__TASK ITEM__: Your answer should hold every line of the records below that contains the string "正则表达式匹配".

---

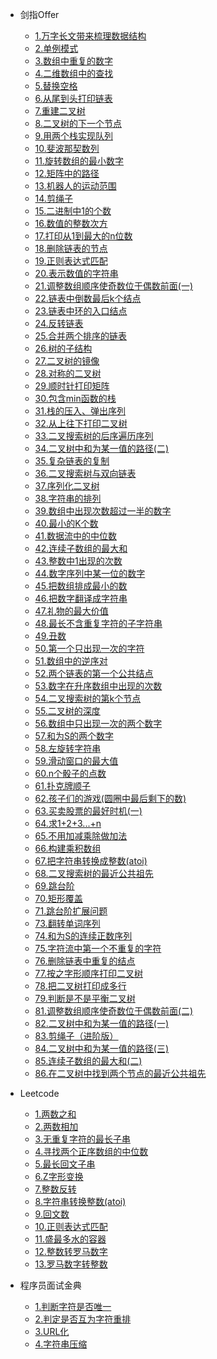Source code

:* 剑指Offer
    * [1.万字长文带来梳理数据结构](/剑指OfferV2/1.万字长文带来梳理数据结构.md)
    * [2.单例模式](/剑指OfferV2/2.单例模式.md)
    * [3.数组中重复的数字](/剑指OfferV2/3.数组中重复的数字.md)
    * [4.二维数组中的查找](/剑指OfferV2/4.二维数组中的查找.md)
    * [5.替换空格](/剑指OfferV2/5.替换空格.md)
    * [6.从尾到头打印链表](/剑指OfferV2/6.从尾到头打印链表.md)
    * [7.重建二叉树](/剑指OfferV2/7.重建二叉树.md)
    * [8.二叉树的下一个节点](/剑指OfferV2/8.二叉树的下一个节点.md)
    * [9.用两个栈实现队列](/剑指OfferV2/9.用两个栈实现队列.md)
    * [10.斐波那契数列](/剑指OfferV2/10.斐波那契数列.md)
    * [11.旋转数组的最小数字](/剑指OfferV2/11.旋转数组的最小数字.md)
    * [12.矩阵中的路径](/剑指OfferV2/12.矩阵中的路径.md)
    * [13.机器人的运动范围](/剑指OfferV2/13.机器人的运动范围.md)
    * [14.剪绳子](/剑指OfferV2/14.剪绳子.md)
    * [15.二进制中1的个数](/剑指OfferV2/15.二进制中1的个数.md)
    * [16.数值的整数次方](/剑指OfferV2/16.数值的整数次方.md)
    * [17.打印从1到最大的n位数](/剑指OfferV2/17.打印从1到最大的n位数.md)
    * [18.删除链表的节点](/剑指OfferV2/18.删除链表的节点.md)
    * [19.正则表达式匹配](/剑指OfferV2/19.正则表达式匹配.md)
    * [20.表示数值的字符串](/剑指OfferV2/20.表示数值的字符串.md)
    * [21.调整数组顺序使奇数位于偶数前面(一)](/剑指OfferV2/21.调整数组顺序使奇数位于偶数前面(一).md)
    * [22.链表中倒数最后k个结点](/剑指OfferV2/22.链表中倒数最后k个结点.md)
    * [23.链表中环的入口结点](/剑指OfferV2/23.链表中环的入口结点.md)
    * [24.反转链表](/剑指OfferV2/24.反转链表.md)
    * [25.合并两个排序的链表](/剑指OfferV2/25.合并两个排序的链表.md)
    * [26.树的子结构](/剑指OfferV2/26.树的子结构.md)
    * [27.二叉树的镜像](/剑指OfferV2/27.二叉树的镜像.md)
    * [28.对称的二叉树](/剑指OfferV2/28.对称的二叉树.md)
    * [29.顺时针打印矩阵](/剑指OfferV2/29.顺时针打印矩阵.md)
    * [30.包含min函数的栈](/剑指OfferV2/30.包含min函数的栈.md)
    * [31.栈的压入、弹出序列](/剑指OfferV2/31.栈的压入、弹出序列.md)
    * [32.从上往下打印二叉树](/剑指OfferV2/32.从上往下打印二叉树.md)
    * [33.二叉搜索树的后序遍历序列](/剑指OfferV2/33.二叉搜索树的后序遍历序列.md)
    * [34.二叉树中和为某一值的路径(二)](/剑指OfferV2/34.二叉树中和为某一值的路径(二).md)
    * [35.复杂链表的复制](/剑指OfferV2/35.复杂链表的复制.md)
    * [36.二叉搜索树与双向链表](/剑指OfferV2/36.二叉搜索树与双向链表.md)
    * [37.序列化二叉树](/剑指OfferV2/37.序列化二叉树.md)
    * [38.字符串的排列](/剑指OfferV2/38.字符串的排列.md)
    * [39.数组中出现次数超过一半的数字](/剑指OfferV2/39.数组中出现次数超过一半的数字.md)
    * [40.最小的K个数](/剑指OfferV2/40.最小的K个数.md)
    * [41.数据流中的中位数](/剑指OfferV2/41.数据流中的中位数.md)
    * [42.连续子数组的最大和](/剑指OfferV2/42.连续子数组的最大和.md)
    * [43.整数中1出现的次数](/剑指OfferV2/43.整数中1出现的次数.md)
    * [44.数字序列中某一位的数字](/剑指OfferV2/44.数字序列中某一位的数字.md)
    * [45.把数组排成最小的数](/剑指OfferV2/45.把数组排成最小的数.md)
    * [46.把数字翻译成字符串](/剑指OfferV2/46.把数字翻译成字符串.md)
    * [47.礼物的最大价值](/剑指OfferV2/47.礼物的最大价值.md)
    * [48.最长不含重复字符的子字符串](/剑指OfferV2/48.最长不含重复字符的子字符串.md)
    * [49.丑数](/剑指OfferV2/49.丑数.md)
    * [50.第一个只出现一次的字符](/剑指OfferV2/50.第一个只出现一次的字符.md)
    * [51.数组中的逆序对](/剑指OfferV2/51.数组中的逆序对.md)
    * [52.两个链表的第一个公共结点](/剑指OfferV2/52.两个链表的第一个公共结点.md)
    * [53.数字在升序数组中出现的次数](/剑指OfferV2/53.数字在升序数组中出现的次数.md)
    * [54.二叉搜索树的第k个节点](/剑指OfferV2/54.二叉搜索树的第k个节点.md)
    * [55.二叉树的深度](/剑指OfferV2/55.二叉树的深度.md)
    * [56.数组中只出现一次的两个数字](/剑指OfferV2/56.数组中只出现一次的两个数字.md)
    * [57.和为S的两个数字](/剑指OfferV2/57.和为S的两个数字.md)
    * [58.左旋转字符串](/剑指OfferV2/58.左旋转字符串.md)
    * [59.滑动窗口的最大值](/剑指OfferV2/59.滑动窗口的最大值.md)
    * [60.n个骰子的点数](/剑指OfferV2/60.n个骰子的点数.md)
    * [61.扑克牌顺子](/剑指OfferV2/61.扑克牌顺子.md)
    * [62.孩子们的游戏(圆圈中最后剩下的数)](/剑指OfferV2/62.孩子们的游戏(圆圈中最后剩下的数).md)
    * [63.买卖股票的最好时机(一)](/剑指OfferV2/63.买卖股票的最好时机(一).md)
    * [64.求1+2+3...+n](/剑指OfferV2/64.求1+2+3...+n.md)
    * [65.不用加减乘除做加法](/剑指OfferV2/65.不用加减乘除做加法.md)
    * [66.构建乘积数组](/剑指OfferV2/66.构建乘积数组.md)
    * [67.把字符串转换成整数(atoi)](/剑指OfferV2/67.把字符串转换成整数(atoi).md)
    * [68.二叉搜索树的最近公共祖先](/剑指OfferV2/68.二叉搜索树的最近公共祖先.md)
    * [69.跳台阶](/剑指OfferV2/69.跳台阶.md)
    * [70.矩形覆盖](/剑指OfferV2/70.矩形覆盖.md)
    * [71.跳台阶扩展问题](/剑指OfferV2/71.跳台阶扩展问题.md)
    * [73.翻转单词序列](/剑指OfferV2/73.翻转单词序列.md)
    * [74.和为S的连续正数序列](/剑指OfferV2/74.和为S的连续正数序列.md)
    * [75.字符流中第一个不重复的字符](/剑指OfferV2/75.字符流中第一个不重复的字符.md)
    * [76.删除链表中重复的结点](/剑指OfferV2/76.删除链表中重复的结点.md)
    * [77.按之字形顺序打印二叉树](/剑指OfferV2/77.按之字形顺序打印二叉树.md)
    * [78.把二叉树打印成多行](/剑指OfferV2/78.把二叉树打印成多行.md)
    * [79.判断是不是平衡二叉树](/剑指OfferV2/79.判断是不是平衡二叉树.md)
    * [81.调整数组顺序使奇数位于偶数前面(二)](/剑指OfferV2/81.调整数组顺序使奇数位于偶数前面(二).md)
    * [82.二叉树中和为某一值的路径(一)](/剑指OfferV2/82.二叉树中和为某一值的路径(一).md)
    * [83.剪绳子（进阶版）](/剑指OfferV2/83.剪绳子（进阶版）.md)
    * [84.二叉树中和为某一值的路径(三)](/剑指OfferV2/84.二叉树中和为某一值的路径(三).md)
    * [85.连续子数组的最大和(二)](/剑指OfferV2/85.连续子数组的最大和(二).md)
    * [86.在二叉树中找到两个节点的最近公共祖先](/剑指OfferV2/86.在二叉树中找到两个节点的最近公共祖先.md)
    
* Leetcode
    * [1.两数之和](/leetcode/1.两数之和.md)
    * [2.两数相加](/leetcode/2.两数相加.md)
    * [3.无重复字符的最长子串](/leetcode/3.无重复字符的最长子串.md)
    * [4.寻找两个正序数组的中位数](/leetcode/4.寻找两个正序数组的中位数.md)
    * [5.最长回文子串](/leetcode/5.最长回文子串.md)
    * [6.Z字形变换](/leetcode/6.Z字形变换.md)
    * [7.整数反转](/leetcode/7.整数反转.md)
    * [8.字符串转换整数(atoi)](/leetcode/8.字符串转换整数(atoi).md)
    * [9.回文数](/leetcode/9.回文数.md)
    * [10.正则表达式匹配](/leetcode/10.正则表达式匹配.md)
    * [11.盛最多水的容器](/leetcode/11.盛最多水的容器.md)
    * [12.整数转罗马数字](/leetcode/12.整数转罗马数字.md)
    * [13.罗马数字转整数](/leetcode/13.罗马数字转整数.md)

* 程序员面试金典
    * [1.判断字符是否唯一](/程序员面试金典/1.判断字符是否唯一.md)
    * [2.判定是否互为字符重排](/程序员面试金典/2.判定是否互为字符重排.md)
    * [3.URL化](/程序员面试金典/3.URL化.md)
    * [4.字符串压缩](/程序员面试金典/4.字符串压缩.md)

---

__TASK RESULT__:
    * [19.正则表达式匹配](/剑指OfferV2/19.正则表达式匹配.md)
    * [10.正则表达式匹配](/leetcode/10.正则表达式匹配.md)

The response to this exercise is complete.